For the main event, I made a purely vegan feast. This is weird because I've never been vegan. And, current diet aside, I wouldn't classify myself as such. I love sushi. And milk. And you know, non-vegan things. But DH and I have been on this health kick for a little bit - so I indulged. You know, just to see if it was possible. I ended up making pumpkin curry soup, a "meat" loaf, cranberry spinach with pine nuts, sweet potato and apple casserole, zucchini/carrot muffins, and a DELICIOUS gluten-free (and vegan?!) pumpkin pie. It was actually really really good. Even DH liked it. (Although, if we're being honest, I am pretty sure it didn't make up for the fact that we didn't have Stove Top Stuffing.)

Photobucket


I also picked up a bottle of Beaujolais Nouveau. Apparently I am the last person in the world to hear about this seasonal wine. It is released annually (always around turkey day) and is intended to be enjoyed within the year of its release. (For its $15 price tag, it was worth it!)

To burn calories enjoy the great outdoors, DH and I also took her to see Great Falls Park. Even though we missed the gorgeous leaves, we had some decent weather and got to explore for a bit with the bulldog.

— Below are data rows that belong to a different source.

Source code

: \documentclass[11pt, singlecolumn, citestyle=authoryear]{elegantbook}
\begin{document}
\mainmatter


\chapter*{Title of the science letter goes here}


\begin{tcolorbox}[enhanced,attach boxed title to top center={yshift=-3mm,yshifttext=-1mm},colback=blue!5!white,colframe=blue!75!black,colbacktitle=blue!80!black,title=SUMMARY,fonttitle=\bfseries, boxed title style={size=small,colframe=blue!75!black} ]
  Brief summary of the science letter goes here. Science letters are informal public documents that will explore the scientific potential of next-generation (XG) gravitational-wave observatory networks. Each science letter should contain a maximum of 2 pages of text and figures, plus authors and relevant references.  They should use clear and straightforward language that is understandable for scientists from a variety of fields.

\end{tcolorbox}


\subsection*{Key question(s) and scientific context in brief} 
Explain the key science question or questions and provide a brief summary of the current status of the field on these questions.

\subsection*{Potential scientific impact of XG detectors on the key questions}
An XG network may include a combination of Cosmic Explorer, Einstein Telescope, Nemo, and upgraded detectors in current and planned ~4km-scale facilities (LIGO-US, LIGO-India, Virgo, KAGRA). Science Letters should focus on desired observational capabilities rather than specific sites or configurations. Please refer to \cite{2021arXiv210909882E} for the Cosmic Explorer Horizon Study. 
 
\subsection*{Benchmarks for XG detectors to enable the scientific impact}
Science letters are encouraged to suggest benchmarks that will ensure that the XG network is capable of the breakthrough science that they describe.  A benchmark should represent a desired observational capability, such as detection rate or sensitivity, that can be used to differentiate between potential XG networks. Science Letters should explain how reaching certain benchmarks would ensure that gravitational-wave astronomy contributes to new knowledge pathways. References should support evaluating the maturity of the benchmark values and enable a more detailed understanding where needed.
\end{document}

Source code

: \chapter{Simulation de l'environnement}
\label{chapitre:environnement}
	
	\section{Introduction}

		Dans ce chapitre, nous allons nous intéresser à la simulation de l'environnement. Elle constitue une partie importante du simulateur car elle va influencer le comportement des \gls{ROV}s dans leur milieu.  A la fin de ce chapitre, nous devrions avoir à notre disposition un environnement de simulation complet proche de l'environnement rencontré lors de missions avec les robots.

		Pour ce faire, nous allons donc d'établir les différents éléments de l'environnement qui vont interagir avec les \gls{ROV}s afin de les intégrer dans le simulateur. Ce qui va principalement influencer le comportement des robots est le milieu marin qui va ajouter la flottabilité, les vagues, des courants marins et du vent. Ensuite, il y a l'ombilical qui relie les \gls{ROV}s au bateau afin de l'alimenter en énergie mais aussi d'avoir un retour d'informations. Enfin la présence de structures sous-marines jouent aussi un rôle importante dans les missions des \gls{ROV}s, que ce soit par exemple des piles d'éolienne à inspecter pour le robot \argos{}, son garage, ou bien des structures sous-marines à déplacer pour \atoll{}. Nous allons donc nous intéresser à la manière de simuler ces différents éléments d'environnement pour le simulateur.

I remember when I lived in the Vermont how amazing the sky was. You could see the milky way with naked eyes. The sky was like an astronomy book. I always feel better when I remember that nature is everywhere. (Even in cramped cities.)

Photobucket


We were able to round out the vacation with a trip to the Symphony of Lights. I suspect this drive-through lights display is very appealing to young children, but the lights in home state have ruined me as far as light displays go. Where are the displays of jumping animals? And tunnels of lights? And cocoa? I mean, what is this? Fortunately, we were able to find a station playing Christmas music that we belted out to get more in the spirit.

Photobucket


It was a good trip. And I am so so SO happy to be going back home for Christmas.